Vuvuzelaya bile razıyız!

Ormanda Bir Ağaç Devrilse Kimse Duyar mı?


Ormanda Bir Ağaç Devrilse…[1]

 Dr. Cihan ERDÖNMEZ

Filozof George Berkeley 1734 yılında yazdığı “İnsan Bilgisinin Temelleri Üzerine Bir İnceleme”[2] adlı çalışmasında şöyle diyor:

“Benim için, hiç kimsenin algılamadığı, örneğin bir parktaki ağaçları hayal etmekten daha kolay bir şey bulunmamaktadır… Nesnelerin varlığı algılandıkları sürece söz konusudur. Bundan dolayı, bir parktaki ağaçlar algılayan birileri olduğu sürece vardırlar.” 

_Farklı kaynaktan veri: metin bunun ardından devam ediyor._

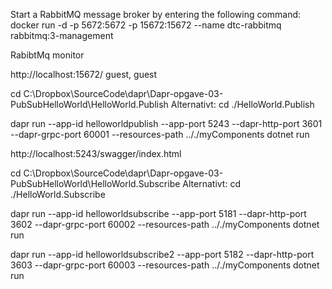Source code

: Start a RabbitMQ message broker by entering the following command:
docker run -d -p 5672:5672 -p 15672:15672 --name dtc-rabbitmq rabbitmq:3-management

RabibtMq monitor

http://localhost:15672/   guest, guest

cd C:\Dropbox\SourceCode\dapr\Dapr-opgave-03-PubSubHelloWorld\HelloWorld.Publish
Alternativt: cd ./HelloWorld.Publish

dapr run --app-id helloworldpublish --app-port 5243 --dapr-http-port 3601 --dapr-grpc-port 60001 --resources-path .././myComponents dotnet run

http://localhost:5243/swagger/index.html

cd C:\Dropbox\SourceCode\dapr\Dapr-opgave-03-PubSubHelloWorld\HelloWorld.Subscribe
Alternativt: cd ./HelloWorld.Subscribe

dapr run --app-id helloworldsubscribe --app-port 5181 --dapr-http-port 3602 --dapr-grpc-port 60002 --resources-path .././myComponents dotnet run

dapr run --app-id helloworldsubscribe2 --app-port 5182 --dapr-http-port 3603 --dapr-grpc-port 60003 --resources-path .././myComponents dotnet run






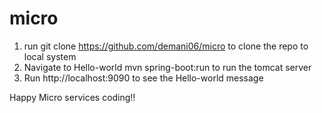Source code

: # micro

1. run git clone https://github.com/demani06/micro to clone the repo to local system
2. Navigate to Hello-world mvn spring-boot:run to run the tomcat server
3. Run http://localhost:9090 to see the Hello-world message

Happy Micro services coding!!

Berkeley’in bu yaklaşımı The Chautauquan[3] dergisinin Haziran 1883 sayısında, bu kez bir soru olarak karşımıza çıkıyor: “İnsan yaşamayan bir adada bir ağaç devrilse ses olur mu?” Ardından yanıt geliyor: “Hayır. Ses hava ya da diğer araçlarla etkinleşen ve kulak aracılığıyla gerçekleşen bir algılamadır.” 

Felsefi açıdan ele alınan bu konuya bilim dünyasının el atması da gecikmemiş ve Scientific American dergisinin 5 Nisan 1884 tarihli sayısı teknik bir analiz yaparak yukarıdaki soruya şu şekilde bir yanıt vermiştir: “Ses, kulak mekanizmasıyla algılarımıza taşınan ve ancak sinir merkezinde ses olarak tanımlanan bir titreşimdir. Bir ağacın devrilmesi ya da başka türden bir bozulma havada bir titreşim yaratır. Bunu duyacak bir kulak yoksa ses de yoktur.” 

Günümüzde de devam ede gelen tartışmaların kaynağı ise 1910 yılında Charles Riborg Mann ve George Ransom Twiss adlı iki fizikçi tarafından yazılan Fizik kitabıdır. Kitabın pek çok sınav sorusu arasında yukarıdakine benzer bir soru da yer almaktadır: “Issız bir ormanda bir ağaç devrilse ve civarda duyabilecek hiçbir hayvan olmasa ses olur mu? Neden?” 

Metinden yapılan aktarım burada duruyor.